Print every entry word for word, but omit the pictures.

▶ EXERCISE DATA

BEGIN

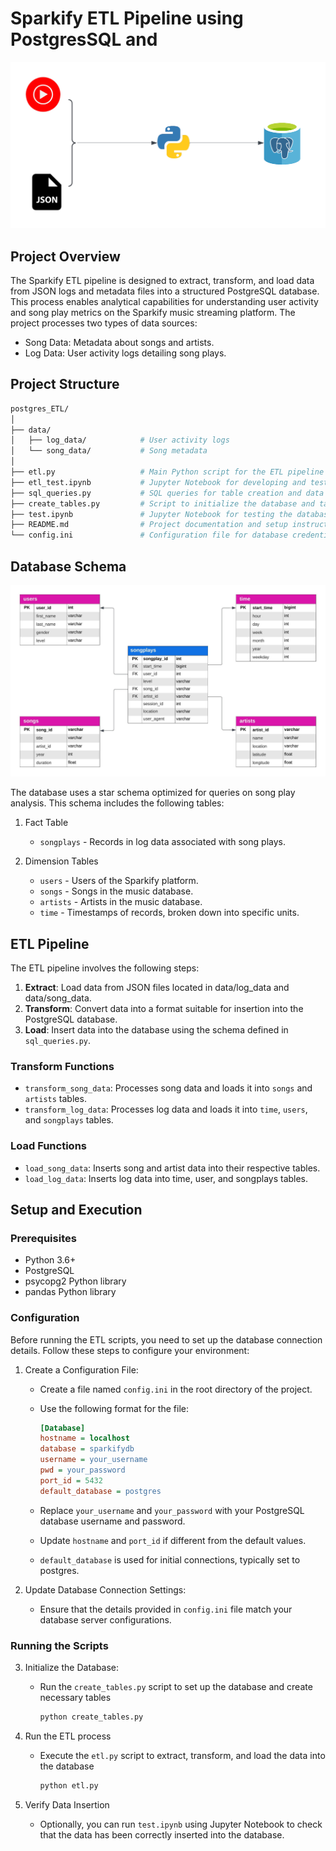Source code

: # Sparkify ETL Pipeline using PostgresSQL and 

![architecture-Diagram](postgres_ETL_architecture.png)

## Project Overview

The Sparkify ETL pipeline is designed to extract, transform, and load data from JSON logs and metadata files into a structured PostgreSQL database. This process enables analytical capabilities for understanding user activity and song play metrics on the Sparkify music streaming platform. The project processes two types of data sources:

 - Song Data: Metadata about songs and artists.
 - Log Data: User activity logs detailing song plays.

## Project Structure

```graphql
postgres_ETL/
│
├── data/
│   ├── log_data/            # User activity logs
│   └── song_data/           # Song metadata
│
├── etl.py                   # Main Python script for the ETL pipeline
├── etl_test.ipynb           # Jupyter Notebook for developing and testing the ETL process
├── sql_queries.py           # SQL queries for table creation and data insertion
├── create_tables.py         # Script to initialize the database and tables
├── test.ipynb               # Jupyter Notebook for testing the database
├── README.md                # Project documentation and setup instructions
└── config.ini               # Configuration file for database credentials
```

## Database Schema

![Schema](postgres_ETL_Schema.jpeg)

The database uses a star schema optimized for queries on song play analysis. This schema includes the following tables:

1. Fact Table

    - `songplays` - Records in log data associated with song plays.

2. Dimension Tables

    - `users` - Users of the Sparkify platform.
    - `songs` - Songs in the music database.
    - `artists` - Artists in the music database.
    - `time` - Timestamps of records, broken down into specific units.

## ETL Pipeline

The ETL pipeline involves the following steps:

1. **Extract**: Load data from JSON files located in data/log_data and data/song_data.
2. **Transform**: Convert data into a format suitable for insertion into the PostgreSQL database.
3. **Load**: Insert data into the database using the schema defined in `sql_queries.py`.

### Transform Functions

- `transform_song_data`: Processes song data and loads it into `songs` and `artists` tables.
- `transform_log_data`: Processes log data and loads it into `time`, `users`, and `songplays` tables.

### Load Functions
- `load_song_data`: Inserts song and artist data into their respective tables.
- `load_log_data`: Inserts log data into time, user, and songplays tables.

## Setup and Execution

### Prerequisites

- Python 3.6+
- PostgreSQL
- psycopg2 Python library
- pandas Python library

### Configuration
Before running the ETL scripts, you need to set up the database connection details. Follow these steps to configure your environment:

1. Create a Configuration File:

    - Create a file named `config.ini` in the root directory of the project.

    - Use the following format for the file:
        ```ini
        [Database]
        hostname = localhost
        database = sparkifydb
        username = your_username
        pwd = your_password
        port_id = 5432
        default_database = postgres
        ```
    - Replace `your_username` and `your_password` with your PostgreSQL database username and password.

    - Update `hostname` and `port_id` if different from the default values.

    - `default_database` is used for initial connections, typically set to postgres.

2. Update Database Connection Settings:

    - Ensure that the details provided in `config.ini` file match your database server configurations.

### Running the Scripts

3. Initialize the Database:

    - Run the `create_tables.py` script to set up the database and create necessary tables
        ```bash
        python create_tables.py
        ```
4. Run the ETL process

    - Execute the `etl.py` script to extract, transform, and load the data into the database
        ```bash
        python etl.py
        ```

5. Verify Data Insertion

    - Optionally, you can run `test.ipynb` using Jupyter Notebook to check that the data has been correctly inserted into the database.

END

▶ SOLUTION TO THIS EXERCISE
Source code

: # Sparkify ETL Pipeline using PostgresSQL and 

![architecture-Diagram](postgres_ETL_architecture.png)

## Project Overview

The Sparkify ETL pipeline is designed to extract, transform, and load data from JSON logs and metadata files into a structured PostgreSQL database. This process enables analytical capabilities for understanding user activity and song play metrics on the Sparkify music streaming platform. The project processes two types of data sources:

 - Song Data: Metadata about songs and artists.
 - Log Data: User activity logs detailing song plays.

## Project Structure

```graphql
postgres_ETL/
│
├── data/
│   ├── log_data/            # User activity logs
│   └── song_data/           # Song metadata
│
├── etl.py                   # Main Python script for the ETL pipeline
├── etl_test.ipynb           # Jupyter Notebook for developing and testing the ETL process
├── sql_queries.py           # SQL queries for table creation and data insertion
├── create_tables.py         # Script to initialize the database and tables
├── test.ipynb               # Jupyter Notebook for testing the database
├── README.md                # Project documentation and setup instructions
└── config.ini               # Configuration file for database credentials
```

## Database Schema

![Schema](postgres_ETL_Schema.jpeg)

The database uses a star schema optimized for queries on song play analysis. This schema includes the following tables:

1. Fact Table

    - `songplays` - Records in log data associated with song plays.

2. Dimension Tables

    - `users` - Users of the Sparkify platform.
    - `songs` - Songs in the music database.
    - `artists` - Artists in the music database.
    - `time` - Timestamps of records, broken down into specific units.

## ETL Pipeline

The ETL pipeline involves the following steps:

1. **Extract**: Load data from JSON files located in data/log_data and data/song_data.
2. **Transform**: Convert data into a format suitable for insertion into the PostgreSQL database.
3. **Load**: Insert data into the database using the schema defined in `sql_queries.py`.

### Transform Functions

- `transform_song_data`: Processes song data and loads it into `songs` and `artists` tables.
- `transform_log_data`: Processes log data and loads it into `time`, `users`, and `songplays` tables.

### Load Functions
- `load_song_data`: Inserts song and artist data into their respective tables.
- `load_log_data`: Inserts log data into time, user, and songplays tables.

## Setup and Execution

### Prerequisites

- Python 3.6+
- PostgreSQL
- psycopg2 Python library
- pandas Python library

### Configuration
Before running the ETL scripts, you need to set up the database connection details. Follow these steps to configure your environment:

1. Create a Configuration File:

    - Create a file named `config.ini` in the root directory of the project.

    - Use the following format for the file:
        ```ini
        [Database]
        hostname = localhost
        database = sparkifydb
        username = your_username
        pwd = your_password
        port_id = 5432
        default_database = postgres
        ```
    - Replace `your_username` and `your_password` with your PostgreSQL database username and password.

    - Update `hostname` and `port_id` if different from the default values.

    - `default_database` is used for initial connections, typically set to postgres.

2. Update Database Connection Settings:

    - Ensure that the details provided in `config.ini` file match your database server configurations.

### Running the Scripts

3. Initialize the Database:

    - Run the `create_tables.py` script to set up the database and create necessary tables
        ```bash
        python create_tables.py
        ```
4. Run the ETL process

    - Execute the `etl.py` script to extract, transform, and load the data into the database
        ```bash
        python etl.py
        ```

5. Verify Data Insertion

    - Optionally, you can run `test.ipynb` using Jupyter Notebook to check that the data has been correctly inserted into the database.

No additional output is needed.